Understanding the role of enzymes like DNA helicase is crucial. But what type of biological molecule is DNA helicase? It's a protein that unwinds the DNA double helix, facilitating the processes of replication and transcription. Each of these strands were used to store information, and data storage systems could be constructed using many of these strands. Additionally, when we explore how much information is stored in DNA, we find that the complexity and density of genetic information make DNA a superior medium for both biological and digital data storage. Moreover, the overhang strand section allows each of the files to be separated from each other and allows in-storage operations to take place. These features have been made possible by the single strand having a T7 promoter (which is a sequence of nucleic acid bases) that enables the transcription of information into RNA at the same time, leaving the information stored in the double-stranded DNA.

This work is in its infancy and has only just proven that it is possible to create DNA-based information storage systems that are dynamic and without compromising on crucial functioning areas. Nevertheless, the work now sets a platform to build upon for building the next generation of versatile and high-density data storage devices. Moreover, the debate of RNA vs DNA often surfaces in the context of data storage.
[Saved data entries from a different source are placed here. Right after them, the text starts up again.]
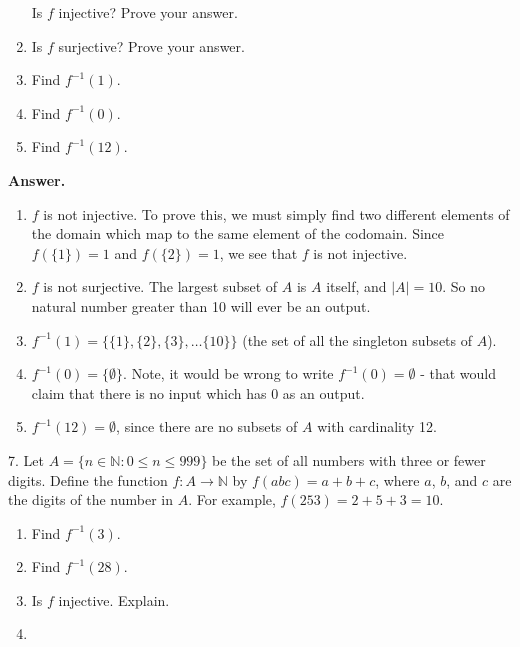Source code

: \documentclass[10pt,]{book}
\theoremstyle{plain}
\theoremstyle{definition}
\theoremstyle{definition}
\theoremstyle{definition}
\numberwithin{equation}{section}
\def\N{\mathbb N}
\def\inv{^{-1}}
\def\st{:}
\begin{document}
\begin{exerciselist}
\begin{enumerate}[label=(\alph*)]
Is \(f\) injective?  Prove your answer.
%
\item\hypertarget{li-206}{}
Is \(f\) surjective?  Prove your answer.
%
\item\hypertarget{li-207}{}
Find \(f\inv(1)\).
%
\item\hypertarget{li-208}{}
Find \(f\inv(0)\).
%
\item\hypertarget{li-209}{}
Find \(f\inv(12)\).
%
\end{enumerate}
\par\smallskip
\par\smallskip
\noindent\textbf{Answer.}\hypertarget{answer-22}{}\quad
\leavevmode%
\begin{enumerate}[label=(\alph*)]
\item\hypertarget{li-210}{}\(f\) is not injective.  To prove this, we must simply find two different elements of the domain which map to the same element of the codomain.  Since \(f(\{1\}) = 1\) and \(f(\{2\}) = 1\), we see that \(f\) is not injective.\item\hypertarget{li-211}{}\(f\) is not surjective.  The largest subset of \(A\) is \(A\) itself, and \(|A| = 10\).  So no natural number greater than 10 will ever be an output.\item\hypertarget{li-212}{}\(f\inv(1) = \{\{1\}, \{2\}, \{3\}, \ldots \{10\}\}\) (the set of all the singleton subsets of \(A\)).\item\hypertarget{li-213}{}\(f\inv(0) = \{\emptyset\}\).  Note, it would be wrong to write \(f\inv(0) = \emptyset\) - that would claim that there is no input which has 0 as an output.\item\hypertarget{li-214}{}\(f\inv(12) = \emptyset\), since there are no subsets of \(A\) with cardinality 12.\end{enumerate}
\item[7.]\hypertarget{exercise-23}{}
Let \(A = \{n \in \N \st 0 \le n \le 999\}\) be the set of all numbers with three or fewer digits. Define the function \(f:A \to \N\) by \(f(abc) = a+b+c\), where \(a\), \(b\), and \(c\) are the digits of the number in \(A\). For example, \(f(253) = 2 + 5 + 3 =  10\).
%
\leavevmode%
\begin{enumerate}[label=(\alph*)]
\item\hypertarget{li-215}{}
Find \(f\inv(3)\).
%
\item\hypertarget{li-216}{}
Find \(f\inv(28)\).
%
\item\hypertarget{li-217}{}
Is \(f\) injective.  Explain.
%
\item\hypertarget{li-218}{}

\end{enumerate}
\end{exerciselist}
\end{document}
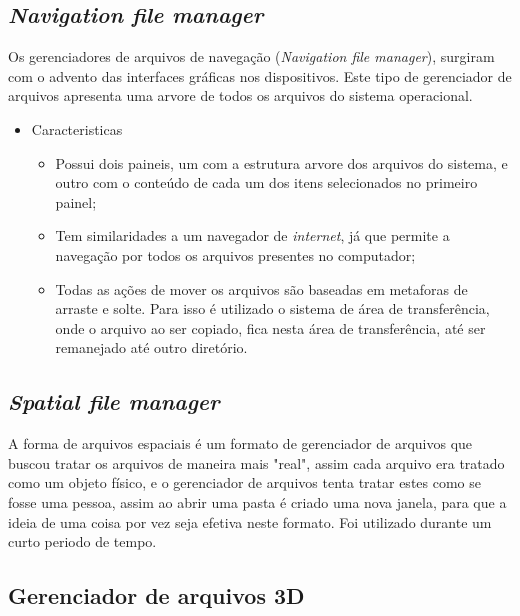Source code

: \documentclass[
	12pt,				%
	openright,			%
	twoside,			%
	a4paper,			%
	chapter=TITLE,		%
	section=TITLE,		%
	english,	
	brazil				%
]{abntex2}
\begin{document}
\subsection{\textit{Navigation file manager}}

Os gerenciadores de arquivos de navegação (\textit{Navigation file manager}), surgiram com o advento das interfaces gráficas nos dispositivos. Este tipo de gerenciador de arquivos apresenta uma arvore de todos os arquivos do sistema operacional.

\begin{itemize}
	\item Caracteristicas
	\begin{itemize}
	\item Possui dois paineis, um com a estrutura arvore dos arquivos do sistema, e outro com o conteúdo de cada um dos itens selecionados no primeiro painel;
	\item Tem similaridades a um navegador de \textit{internet}, já que permite a navegação por todos os arquivos presentes no computador;
	\item Todas as ações de mover os arquivos são baseadas em metaforas de arraste e solte. Para isso é utilizado o sistema de área de transferência, onde o arquivo ao ser copiado, fica nesta área de transferência, até ser remanejado até outro diretório.
	\end{itemize}
\end{itemize}

\subsection{\textit{Spatial file manager}}

A forma de arquivos espaciais é um formato de gerenciador de arquivos que buscou tratar os arquivos de maneira mais "real", assim cada arquivo era tratado como um objeto físico, e o gerenciador de arquivos tenta tratar estes como se fosse uma pessoa, assim ao abrir uma pasta é criado uma nova janela, para que a ideia de uma coisa por vez seja efetiva neste formato. Foi utilizado durante um curto periodo de tempo.

\subsection{Gerenciador de arquivos 3D}
\end{document}
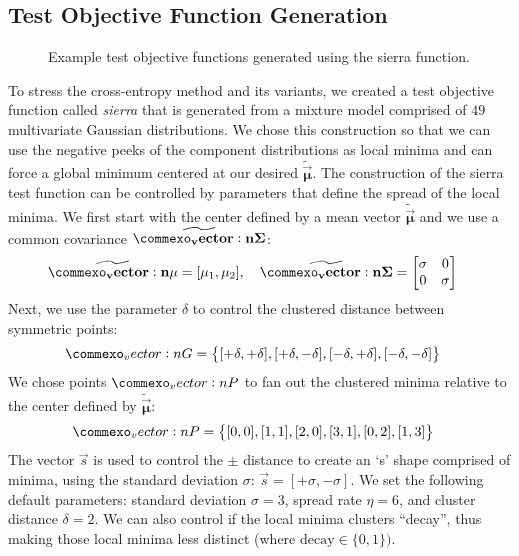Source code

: \subsection{Test Objective Function Generation}\label{sec:sierra}
\begin{figure*}[!t]
  \centering
  \resizebox{0.8\textwidth}{!}{}
  \caption{
    \label{fig:sierra}
    Example test objective functions generated using the sierra function.  
  }
\end{figure*}
To stress the cross-entropy method and its variants, we created a test objective function called \textit{sierra} that is generated from a mixture model comprised of $49$ multivariate Gaussian distributions.
We chose this construction so that we can use the negative peeks of the component distributions as local minima and can force a global minimum centered at our desired $\mathbf{\widetilde{\vec{\mu}}}$.
The construction of the sierra test function can be controlled by parameters that define the spread of the local minima.
We first start with the center defined by a mean vector $\mathbf{\widetilde{\vec{\mu}}}$ and we use a common covariance $\mathbf{\widetilde{\mat{\Sigma}}}$:
\begin{align*}
    \mathbf{\widetilde{\vec{\mu}}} &= [\mu_1, \mu_2], \quad \mathbf{\widetilde{\mat{\Sigma}}} = \begin{bmatrix}\sigma & 0\\ 0 & \sigma \end{bmatrix}
\end{align*}
Next, we use the parameter $\delta$ to control the clustered distance between symmetric points:
\begin{align*}
    \mat{G} &= \left\{[+\delta, +\delta], [+\delta, -\delta], [-\delta, +\delta], [-\delta, -\delta]\right\}
\end{align*}
We chose points $\mat{P}$ to fan out the clustered minima relative to the center defined by $\mathbf{\widetilde{\vec{\mu}}}$:
\begin{align*}
    \mat{P} &= \left\{[0, 0], [1, 1], [2, 0], [3, 1], [0, 2], [1, 3]\right\}
\end{align*}
The vector $\vec{s}$ is used to control the $\pm$ distance to create an `s' shape comprised of minima, using the standard deviation $\sigma$:
$\vec{s} = [+\sigma, -\sigma]$.
We set the following default parameters: standard deviation $\sigma=3$, spread rate $\eta=6$, and cluster distance $\delta=2$.
We can also control if the local minima clusters ``decay'', thus making those local minima less distinct (where $\text{decay} \in \{0, 1\})$.
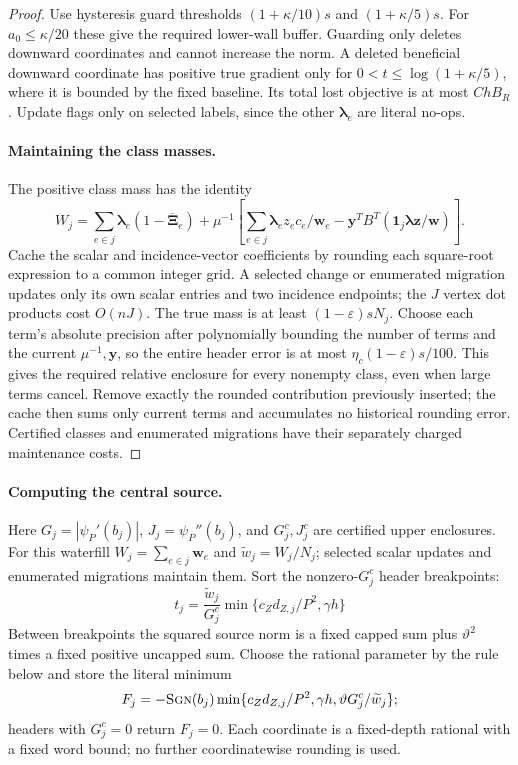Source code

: \documentclass[11pt]{article}
\theoremstyle{remark}
\newcommand{\llambda}{\boldsymbol{\lambda}}
\newcommand{\ww}{\mathbf w}
\newcommand{\yy}{\mathbf y}
\newcommand{\zz}{\mathbf z}
\newcommand{\XXibar}{\overline{\boldsymbol{\Xi}}}
\newcommand{\sgn}{\textsc{Sgn}}
\begin{document}
\begin{proof}
Use hysteresis guard thresholds $(1+\kappa/10)s$ and $(1+\kappa/5)s$.
For $a_0\le\kappa/20$ these give the required lower-wall buffer.
Guarding only deletes downward coordinates and cannot increase the norm.
A deleted beneficial downward coordinate has positive true gradient only for
$0<t\le\log(1+\kappa/5)$, where it is bounded by the fixed baseline.
Its total lost objective is at most $ChB_R$.
Update flags only on selected labels, since the other $\llambda_e$ are literal
no-ops.

\paragraph{Maintaining the class masses.}
The positive class mass has the identity
\[
 W_j=\sum_{e\in j}\llambda_e(1-\XXibar_e)+
 \mu^{-1}\left[\sum_{e\in j}\llambda_ez_ec_e/\ww_e
 -\yy^TB^T(\mathbf1_j\llambda \zz/\ww)\right].
\]
Cache the scalar and incidence-vector coefficients by rounding each square-root
expression to a common integer grid.
A selected change or enumerated migration updates only its own scalar entries
and two incidence endpoints; the $J$ vertex dot products cost $O(nJ)$.
The true mass is at least $(1-\varepsilon)sN_j$.
Choose each term's absolute precision after polynomially bounding the number of
terms and the current $\mu^{-1},\yy$, so the entire header error is at most
$\eta_c(1-\varepsilon)s/100$.
This gives the required relative enclosure for every nonempty class, even when
large terms cancel.
Remove exactly the rounded contribution previously inserted; the cache then sums
only current terms and accumulates no historical rounding error.
Certified classes and enumerated migrations have their separately charged
maintenance costs.
\end{proof}

\paragraph{Computing the central source.}
Here $G_j=|\psi_P'(b_j)|$, $J_j=\psi_P''(b_j)$, and $G_j^c,J_j^c$ are certified
upper enclosures.
For this waterfill $W_j=\sum_{e\in j}\ww_e$ and $\widetilde w_j=W_j/N_j$; selected
scalar updates and enumerated migrations maintain them.
Sort the nonzero-$G_j^c$ header breakpoints:
\[
 t_j=\frac{\widetilde w_j}{G^c_j}
            \min\{c_Zd_{Z,j}/P^2,\gamma h\}
\]
Between breakpoints the squared source norm is a fixed capped sum plus
$\vartheta^2$ times a fixed positive uncapped sum.
Choose the rational parameter by the rule below and store the literal minimum
\[
 F_j=-\sgn(b_j)
 \min\{c_Zd_{Z,j}/P^2,\gamma h,
                         \vartheta G^c_j/\widetilde w_j\};
\]
headers with $G_j^c=0$ return $F_j=0$.
Each coordinate is a fixed-depth rational with a fixed word bound; no further
coordinatewise rounding is used.
\end{document}
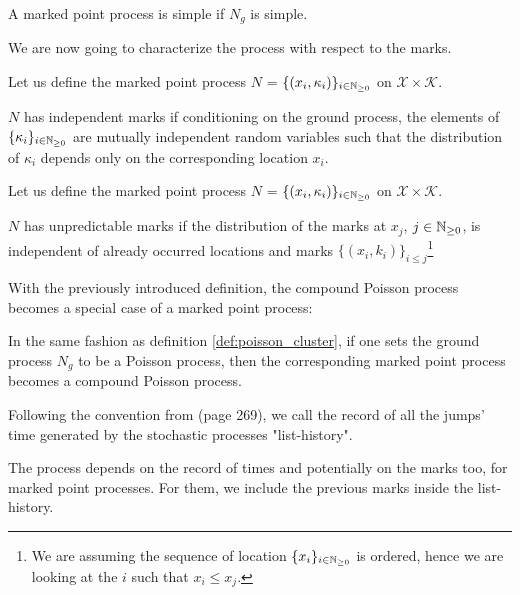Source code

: \begin{definition}
A marked point process is simple if $N_g$ is simple.
\end{definition}

We are now going to characterize the process with respect to the marks. 

\begin{definition}
Let us define the marked point process $N$  = $\{  (x_i, \kappa_i)  \}_{ i \in \mathbb{N}_{\geq 0}}$ on $\mathcal X \times \mathcal K$. 

$N$ has independent marks if conditioning on the ground process, the elements of $\{  \kappa_i  \}_{ i \in \mathbb{N}_{\geq 0}}$ are mutually independent random variables such that the distribution of $\kappa_i$  depends only on the corresponding location $x_i$. 
\end{definition}


\begin{definition}
Let us define the marked point process $N$  = $\{  (x_i, \kappa_i)  \}_{ i \in \mathbb{N}_{\geq 0}}$ on $\mathcal X \times \mathcal K$. 

$N$ has unpredictable marks if the distribution of the marks at $x_j$, $j \in \mathbb{N}_{\geq 0}$, is independent of already occurred locations and marks $\{ (x_i, k_i) \}_{i \leq j}$\footnote{We are assuming the sequence of location $\{ x_i \}_{ i \in \mathbb{N}_{\geq 0}}$ is ordered, hence we are looking at the $i$ such that $x_i \leq x_j$.}
\end{definition}


With the previously introduced definition, the compound Poisson process becomes a special case of a marked point process:

\begin{definition}
In the same fashion as definition \ref{def:poisson_cluster}, if one sets the ground process $N_g$ to be a Poisson process, then the corresponding marked point process becomes a compound Poisson process.
\end{definition}



Following the convention from \cite{daley} (page 269), we call the record of all the jumps' time generated by the stochastic processes "list-history". 

The process depends on the record of times and potentially on the marks too, for marked point processes. For them, we include the previous marks inside the list-history.



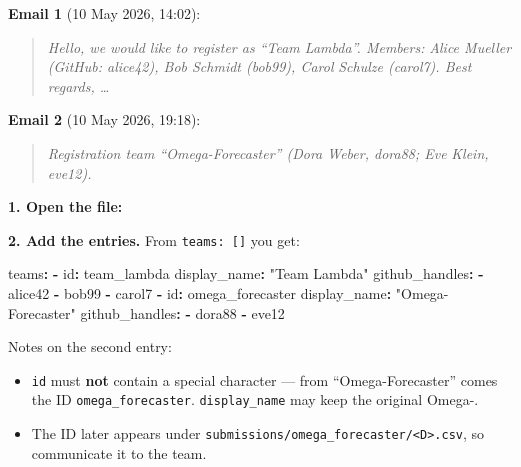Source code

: \documentclass[
  english,
  letterpaper,
]{scrbook}
\newenvironment{Shaded}{\begin{snugshade}}{\end{snugshade}}
\newcommand{\AttributeTok}[1]{\textcolor[rgb]{0.40,0.45,0.13}{#1}}
\newcommand{\BuiltInTok}[1]{\textcolor[rgb]{0.00,0.23,0.31}{#1}}
\newcommand{\FunctionTok}[1]{\textcolor[rgb]{0.28,0.35,0.67}{#1}}
\newcommand{\KeywordTok}[1]{\textcolor[rgb]{0.00,0.23,0.31}{\textbf{#1}}}
\newcommand{\NormalTok}[1]{\textcolor[rgb]{0.00,0.23,0.31}{#1}}
\newcommand{\StringTok}[1]{\textcolor[rgb]{0.13,0.47,0.30}{#1}}
\newcommand{\VariableTok}[1]{\textcolor[rgb]{0.07,0.07,0.07}{#1}}
\providecommand{\tightlist}{%
  \setlength{\itemsep}{0pt}\setlength{\parskip}{0pt}}
\begin{document}
\textbf{Email 1} (10 May 2026, 14:02):

\begin{quote}
\emph{Hello, we would like to register as ``Team Lambda''. Members:}
\emph{Alice Mueller (GitHub: alice42), Bob Schmidt (bob99), Carol}
\emph{Schulze (carol7). Best regards, \ldots{}}
\end{quote}

\textbf{Email 2} (10 May 2026, 19:18):

\begin{quote}
\emph{Registration team ``Omega-Forecaster'' (Dora Weber, dora88; Eve}
\emph{Klein, eve12).}
\end{quote}

\textbf{1. Open the file:}

\begin{Shaded}
\end{Shaded}

\textbf{2. Add the entries.} From \texttt{teams:\ {[}{]}} you get:

\begin{Shaded}
\begin{Highlighting}[]
\FunctionTok{teams}\KeywordTok{:}
\AttributeTok{  }\KeywordTok{{-}}\AttributeTok{ }\FunctionTok{id}\KeywordTok{:}\AttributeTok{ team\_lambda}
\AttributeTok{    }\FunctionTok{display\_name}\KeywordTok{:}\AttributeTok{ }\StringTok{"Team Lambda"}
\AttributeTok{    }\FunctionTok{github\_handles}\KeywordTok{:}
\AttributeTok{      }\KeywordTok{{-}}\AttributeTok{ alice42}
\AttributeTok{      }\KeywordTok{{-}}\AttributeTok{ bob99}
\AttributeTok{      }\KeywordTok{{-}}\AttributeTok{ carol7}
\AttributeTok{  }\KeywordTok{{-}}\AttributeTok{ }\FunctionTok{id}\KeywordTok{:}\AttributeTok{ omega\_forecaster}
\AttributeTok{    }\FunctionTok{display\_name}\KeywordTok{:}\AttributeTok{ }\StringTok{"Omega{-}Forecaster"}
\AttributeTok{    }\FunctionTok{github\_handles}\KeywordTok{:}
\AttributeTok{      }\KeywordTok{{-}}\AttributeTok{ dora88}
\AttributeTok{      }\KeywordTok{{-}}\AttributeTok{ eve12}
\end{Highlighting}
\end{Shaded}

Notes on the second entry:

\begin{itemize}
\tightlist
\item
  \texttt{id} must \textbf{not} contain a special character --- from
  ``Omega-Forecaster'' comes the ID \texttt{omega\_forecaster}.
  \texttt{display\_name} may keep the original Omega-.
\item
  The ID later appears under
  \texttt{submissions/omega\_forecaster/\textless{}D\textgreater{}.csv},
  so communicate it to the team.
\end{itemize}
\end{document}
While RNA serves as a messenger in biological systems, DNA's superior stability and capacity make it the preferred medium for data storage innovations.

Liam Critchley Headshot.jpg

By Liam Critchley

Liam Critchley is a science writer who specialises in how chemistry, materials science and nanotechnology interplay with advanced electronic systems. Liam works with media sites, companies, and trade associations around the world and has produced over 900 articles to date, covering a wide range of content types and scientific areas. Beyond his writing, Liam's subject matter knowledge and expertise in the nanotechnology space has meant that he has sat on a number of different advisory boards over the years – with current appointments being on the Matter Inc. and Nanotechnology World Association advisory boards. Liam was also a longstanding member of the advisory board for the National Graphene Association before it folded during the pandemic.